Exactly. So, the other study is also harnessing the person’s immune system to fight leukemia in a very different way. And this is a randomized Phase III study, ongoing. It’s international. And it’s a trials in progress meaning that it’s accruing across the country, or actually across the globe. And I wanted to highlight this in case people want to reach out to centers where this study is ongoing and want to participate in it. This is a trials in progress poster of a compound called GPS which is basically a vaccine against a protein called Wilm’s tumor 1 or WT1 which is vitally expressed on leukemia cells as well.  

Now this is a tumor vaccine actually which is a novel concept of an AML. So, vaccines as you know, are better at prevention than treatment. So, this is a maintenance drug for people in second remission or beyond who are unable to proceed to stem cell transplantation.  

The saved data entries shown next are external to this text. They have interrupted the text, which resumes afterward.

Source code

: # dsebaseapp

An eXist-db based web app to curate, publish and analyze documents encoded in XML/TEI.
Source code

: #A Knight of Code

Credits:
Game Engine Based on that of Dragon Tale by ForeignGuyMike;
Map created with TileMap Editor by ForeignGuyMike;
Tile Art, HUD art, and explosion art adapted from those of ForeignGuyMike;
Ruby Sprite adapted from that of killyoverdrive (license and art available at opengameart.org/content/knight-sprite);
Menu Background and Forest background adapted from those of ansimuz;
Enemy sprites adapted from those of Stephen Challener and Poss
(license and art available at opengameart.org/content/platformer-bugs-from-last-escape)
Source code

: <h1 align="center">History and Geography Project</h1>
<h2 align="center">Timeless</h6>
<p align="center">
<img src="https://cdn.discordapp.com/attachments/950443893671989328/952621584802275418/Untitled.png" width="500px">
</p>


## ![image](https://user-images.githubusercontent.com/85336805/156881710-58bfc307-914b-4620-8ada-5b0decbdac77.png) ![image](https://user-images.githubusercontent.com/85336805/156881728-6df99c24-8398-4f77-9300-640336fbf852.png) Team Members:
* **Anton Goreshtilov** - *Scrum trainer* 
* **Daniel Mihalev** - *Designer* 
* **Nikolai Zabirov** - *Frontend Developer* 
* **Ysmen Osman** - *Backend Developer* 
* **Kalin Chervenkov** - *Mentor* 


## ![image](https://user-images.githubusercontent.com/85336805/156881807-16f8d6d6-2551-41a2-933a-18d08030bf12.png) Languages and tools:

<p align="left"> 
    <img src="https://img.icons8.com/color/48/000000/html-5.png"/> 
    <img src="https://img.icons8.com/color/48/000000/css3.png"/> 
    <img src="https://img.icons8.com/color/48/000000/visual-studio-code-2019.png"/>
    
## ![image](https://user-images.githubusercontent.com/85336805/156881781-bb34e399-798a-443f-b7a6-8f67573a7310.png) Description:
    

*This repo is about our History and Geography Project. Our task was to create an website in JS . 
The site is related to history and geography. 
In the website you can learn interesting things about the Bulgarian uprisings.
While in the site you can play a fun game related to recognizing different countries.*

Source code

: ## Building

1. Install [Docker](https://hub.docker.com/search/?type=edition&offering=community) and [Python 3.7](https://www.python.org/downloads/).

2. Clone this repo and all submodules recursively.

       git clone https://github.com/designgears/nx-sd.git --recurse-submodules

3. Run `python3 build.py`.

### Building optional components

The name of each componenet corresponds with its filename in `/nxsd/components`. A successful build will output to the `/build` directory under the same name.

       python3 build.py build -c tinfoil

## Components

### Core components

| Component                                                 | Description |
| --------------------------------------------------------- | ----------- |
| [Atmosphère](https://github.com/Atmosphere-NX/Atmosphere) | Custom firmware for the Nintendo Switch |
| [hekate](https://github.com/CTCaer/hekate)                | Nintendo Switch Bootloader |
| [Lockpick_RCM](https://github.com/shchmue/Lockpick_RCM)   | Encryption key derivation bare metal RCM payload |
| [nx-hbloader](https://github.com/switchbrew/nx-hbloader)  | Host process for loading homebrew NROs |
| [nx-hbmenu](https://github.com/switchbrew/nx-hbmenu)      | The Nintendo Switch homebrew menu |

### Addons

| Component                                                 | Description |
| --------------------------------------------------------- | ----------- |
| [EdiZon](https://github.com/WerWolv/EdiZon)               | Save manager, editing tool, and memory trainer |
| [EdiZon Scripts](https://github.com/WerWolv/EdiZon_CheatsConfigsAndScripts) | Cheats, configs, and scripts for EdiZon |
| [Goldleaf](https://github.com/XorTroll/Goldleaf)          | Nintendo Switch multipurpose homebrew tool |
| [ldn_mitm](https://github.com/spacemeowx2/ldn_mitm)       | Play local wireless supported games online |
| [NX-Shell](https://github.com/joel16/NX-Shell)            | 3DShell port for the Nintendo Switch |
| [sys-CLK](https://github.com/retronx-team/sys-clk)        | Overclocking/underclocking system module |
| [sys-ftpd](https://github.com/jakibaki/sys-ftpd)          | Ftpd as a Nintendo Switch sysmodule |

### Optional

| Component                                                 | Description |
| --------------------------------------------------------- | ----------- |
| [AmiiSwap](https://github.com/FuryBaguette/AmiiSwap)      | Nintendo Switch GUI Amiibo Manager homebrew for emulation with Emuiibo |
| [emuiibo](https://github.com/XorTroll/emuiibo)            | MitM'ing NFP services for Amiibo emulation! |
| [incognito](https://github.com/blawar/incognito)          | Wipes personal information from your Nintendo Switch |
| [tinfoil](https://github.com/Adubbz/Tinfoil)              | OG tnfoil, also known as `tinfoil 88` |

So, they get the opportunity to enroll in this Phase III which is a randomized study of either GPS versus a physician’s choice which includes a wide variety of agents to choose from making it a pretty reasonable control arm and follows patients to see if the primary end point being overall survival. So, I think again for patients who achieve second remission or beyond ideally, they should proceed to stem cell transplantation. But there are several barriers to that including advanced age, comorbidities, socioeconomic barriers. So not everyone can proceed. So, for patients in that situation, there is no standardized maintenance therapy.   

And in that context I feel like an immunotherapy agent basically this vaccine which has shown very promising results in single-arm Phase I, Phase II studies is now being investigated in a Phase III study. And because it’s a trials in progress I cannot share any results with you because we don’t have any results. But I feel like people should know about this because it is open at 20 to 30 centers in the US.  

And it’s an option out there for patients who would like to participate in such a clinical trial.